Industrial safety systems have traditionally relied on lagging indicators—recorded injuries, equipment damage, and fatalities. But these visible events represent only a fraction of actual risk. Studies show that nearly 90% of near-misses go unreported, creating a critical blind spot in safety management.

The Invisible Risk Layer

This gap aligns with classic safety models like Heinrich’s Triangle, where hundreds of near-misses precede a single serious injury. In high-risk environments—especially forklift-pedestrian interactions—these unreported events are SIF (Serious Injury & Fatality) precursors.

The challenge: manual reporting systems fail due to:

Fear of blame
Operational pressure
Administrative friction
From Reactive to Predictive Safety

Modern safety engineering shifts toward leading indicators using measurable interaction data. Two core metrics define near-miss severity:

Time-to-Collision (TTC): Predicts collision risk based on distance and relative velocity
Post-Encroachment Time (PET): Measures time gap between two entities crossing the same space

Low TTC (<1.5s) or PET (<1.0s) signals critical risk conditions.

AI-Powered Detection Stack

To capture the invisible 90%, organizations are deploying:

Computer Vision (CV): Detects humans and forklifts in real time without wearables
Sensor Fusion (UWB/Radar): Enhances detection in blind spots
Automated Event Logging: Captures video evidence and metadata for every near-miss

These systems enable continuous monitoring at scale, eliminating reliance on human reporting.
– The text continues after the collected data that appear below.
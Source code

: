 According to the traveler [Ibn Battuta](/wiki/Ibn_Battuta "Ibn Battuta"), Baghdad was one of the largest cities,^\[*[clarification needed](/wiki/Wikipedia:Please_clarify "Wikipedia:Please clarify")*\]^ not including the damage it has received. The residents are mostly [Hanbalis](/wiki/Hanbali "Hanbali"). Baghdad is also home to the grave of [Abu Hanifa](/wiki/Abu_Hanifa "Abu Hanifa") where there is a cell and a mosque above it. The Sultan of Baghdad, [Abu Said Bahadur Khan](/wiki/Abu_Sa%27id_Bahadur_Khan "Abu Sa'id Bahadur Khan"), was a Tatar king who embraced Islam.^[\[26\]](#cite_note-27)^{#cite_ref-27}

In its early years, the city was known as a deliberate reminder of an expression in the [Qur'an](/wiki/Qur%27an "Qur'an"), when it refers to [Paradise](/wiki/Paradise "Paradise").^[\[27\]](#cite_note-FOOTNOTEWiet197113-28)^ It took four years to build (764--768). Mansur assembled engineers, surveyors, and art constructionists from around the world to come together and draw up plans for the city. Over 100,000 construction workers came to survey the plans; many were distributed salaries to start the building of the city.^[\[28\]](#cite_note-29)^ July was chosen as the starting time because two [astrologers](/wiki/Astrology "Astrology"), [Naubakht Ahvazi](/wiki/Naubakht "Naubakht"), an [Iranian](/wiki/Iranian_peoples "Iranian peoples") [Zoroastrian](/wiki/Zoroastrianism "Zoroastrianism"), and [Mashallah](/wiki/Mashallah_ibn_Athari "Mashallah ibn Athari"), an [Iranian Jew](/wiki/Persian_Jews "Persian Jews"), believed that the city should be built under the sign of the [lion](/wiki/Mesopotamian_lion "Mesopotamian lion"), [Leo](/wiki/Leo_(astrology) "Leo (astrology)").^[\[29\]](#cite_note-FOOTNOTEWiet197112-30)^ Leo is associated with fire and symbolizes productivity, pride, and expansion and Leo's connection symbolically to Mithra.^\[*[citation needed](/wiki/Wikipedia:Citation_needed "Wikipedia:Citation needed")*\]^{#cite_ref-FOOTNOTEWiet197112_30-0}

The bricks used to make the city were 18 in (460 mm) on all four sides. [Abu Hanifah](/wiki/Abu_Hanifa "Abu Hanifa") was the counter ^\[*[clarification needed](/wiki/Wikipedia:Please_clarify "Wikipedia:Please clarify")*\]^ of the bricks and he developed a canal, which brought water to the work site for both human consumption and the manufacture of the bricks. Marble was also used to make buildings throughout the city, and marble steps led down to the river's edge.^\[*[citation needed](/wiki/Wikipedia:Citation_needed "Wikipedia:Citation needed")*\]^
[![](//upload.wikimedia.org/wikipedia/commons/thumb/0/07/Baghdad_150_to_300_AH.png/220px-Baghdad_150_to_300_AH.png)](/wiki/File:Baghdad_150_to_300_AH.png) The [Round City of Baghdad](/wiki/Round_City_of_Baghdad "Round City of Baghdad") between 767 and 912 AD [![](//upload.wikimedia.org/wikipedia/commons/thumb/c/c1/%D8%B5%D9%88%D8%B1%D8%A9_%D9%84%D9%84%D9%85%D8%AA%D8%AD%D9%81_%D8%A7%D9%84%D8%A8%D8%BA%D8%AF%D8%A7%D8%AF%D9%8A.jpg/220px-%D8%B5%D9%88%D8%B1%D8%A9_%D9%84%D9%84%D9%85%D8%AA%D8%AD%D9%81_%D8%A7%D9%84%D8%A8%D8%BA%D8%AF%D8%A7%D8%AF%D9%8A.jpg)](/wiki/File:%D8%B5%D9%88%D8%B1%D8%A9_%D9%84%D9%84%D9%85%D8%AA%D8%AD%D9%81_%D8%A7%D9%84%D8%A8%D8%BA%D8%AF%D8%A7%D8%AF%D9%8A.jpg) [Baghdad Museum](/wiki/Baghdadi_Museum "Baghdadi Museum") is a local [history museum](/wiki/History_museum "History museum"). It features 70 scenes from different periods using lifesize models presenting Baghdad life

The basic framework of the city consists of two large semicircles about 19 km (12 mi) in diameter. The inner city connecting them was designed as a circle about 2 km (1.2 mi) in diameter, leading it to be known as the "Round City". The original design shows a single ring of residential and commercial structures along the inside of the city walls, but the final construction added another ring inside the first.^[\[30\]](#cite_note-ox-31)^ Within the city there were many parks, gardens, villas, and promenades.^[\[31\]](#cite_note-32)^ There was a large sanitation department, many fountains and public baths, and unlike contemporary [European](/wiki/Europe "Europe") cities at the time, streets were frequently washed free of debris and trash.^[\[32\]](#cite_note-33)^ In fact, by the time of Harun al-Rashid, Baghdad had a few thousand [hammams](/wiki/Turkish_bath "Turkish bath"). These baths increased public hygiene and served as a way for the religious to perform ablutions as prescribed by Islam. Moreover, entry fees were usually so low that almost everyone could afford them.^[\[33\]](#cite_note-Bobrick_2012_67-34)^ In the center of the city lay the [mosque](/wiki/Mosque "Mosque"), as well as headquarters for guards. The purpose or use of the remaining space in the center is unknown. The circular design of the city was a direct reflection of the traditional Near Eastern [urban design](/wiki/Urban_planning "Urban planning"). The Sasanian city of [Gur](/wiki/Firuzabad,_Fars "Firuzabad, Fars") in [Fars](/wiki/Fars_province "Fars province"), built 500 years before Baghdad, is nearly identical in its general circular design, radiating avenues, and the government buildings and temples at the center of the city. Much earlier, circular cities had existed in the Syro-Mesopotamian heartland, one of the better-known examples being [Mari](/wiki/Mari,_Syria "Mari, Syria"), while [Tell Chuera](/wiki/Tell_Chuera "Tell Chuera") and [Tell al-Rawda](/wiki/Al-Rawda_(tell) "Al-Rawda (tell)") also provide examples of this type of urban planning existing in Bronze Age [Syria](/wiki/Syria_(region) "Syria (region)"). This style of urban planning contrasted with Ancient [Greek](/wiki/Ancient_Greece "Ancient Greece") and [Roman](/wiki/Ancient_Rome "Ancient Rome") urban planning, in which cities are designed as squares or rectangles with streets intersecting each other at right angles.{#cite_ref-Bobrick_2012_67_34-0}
Spatial Intelligence via Heatmaps

Aggregated near-miss data is transformed into risk heatmaps, revealing high-frequency “hot zones.” This supports:

Layout optimization
Traffic flow redesign
Reduced congestion and exposure time
ROI of Prevention

A single incident can cost 3–5× more in indirect losses. Preventing near-misses directly reduces:

Downtime
Insurance premiums
Productivity loss
Closing Thought

Near-misses are not anomalies they are data signals. Capturing and analysing them converts safety from reactive compliance into a predictive, data-driven system—where accidents are not managed, but prevented.